#### Material for this exercise
▼▼▼

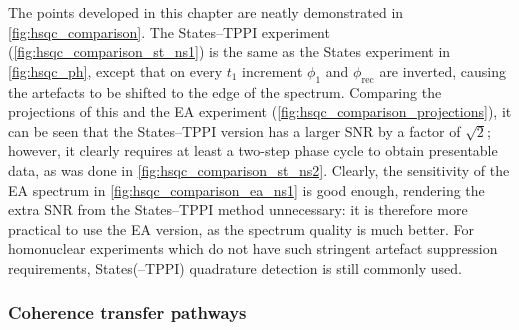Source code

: The points developed in this chapter are neatly demonstrated in \cref{fig:hsqc_comparison}.
The States--TPPI experiment (\cref{fig:hsqc_comparison_st_ns1}) is the same as the States experiment in \cref{fig:hsqc_ph}, except that on every $t_1$ increment $\phi_1$ and $\phi_\text{rec}$ are inverted, causing the artefacts to be shifted to the edge of the spectrum.
Comparing the projections of this and the EA experiment (\cref{fig:hsqc_comparison_projections}), it can be seen that the States--TPPI version has a larger SNR by a factor of $\sqrt{2}$; however, it clearly requires at least a two-step phase cycle to obtain presentable data, as was done in \cref{fig:hsqc_comparison_st_ns2}.
Clearly, the sensitivity of the EA spectrum in \cref{fig:hsqc_comparison_ea_ns1} is good enough, rendering the extra SNR from the States--TPPI method unnecessary: it is therefore more practical to use the EA version, as the spectrum quality is much better.
For homonuclear experiments which do not have such stringent artefact suppression requirements, States(--TPPI) quadrature detection is still commonly used.


\subsubsection{Coherence transfer pathways}

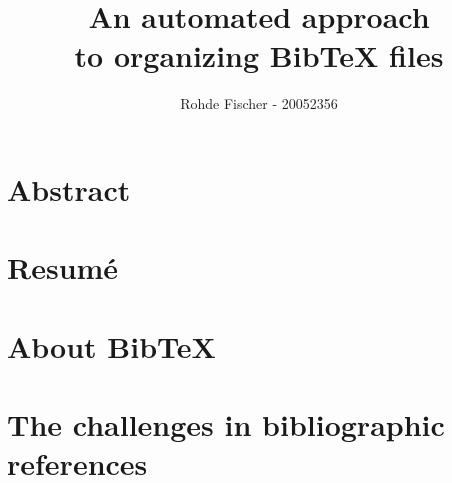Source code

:\documentclass[twoside,11pt,openright,a4paper]{report}
\newcommand{\bibtex}{Bib{\TeX}}
\begin{document}
\pagestyle{empty}
\begin{titlepage}
\author{Rohde Fischer - 20052356}
\title{An automated approach\\to organizing {\bibtex} files}
\maketitle

\end{titlepage}


\pagestyle{plain}
\setcounter{page}{1}

\chapter*{Abstract}

\chapter*{Resum\'e}


%
%
%
\tableofcontents

\setcounter{secnumdepth}{2}


\chapter{About Bib{\TeX}}
\label{ch:about}



\chapter{The challenges in bibliographic references}
\label{ch:problem-description}
\end{document}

▲▲▲

#### The problem
Lines with the word "setcounter": tally them across the material and give only the total.

#### Solution
2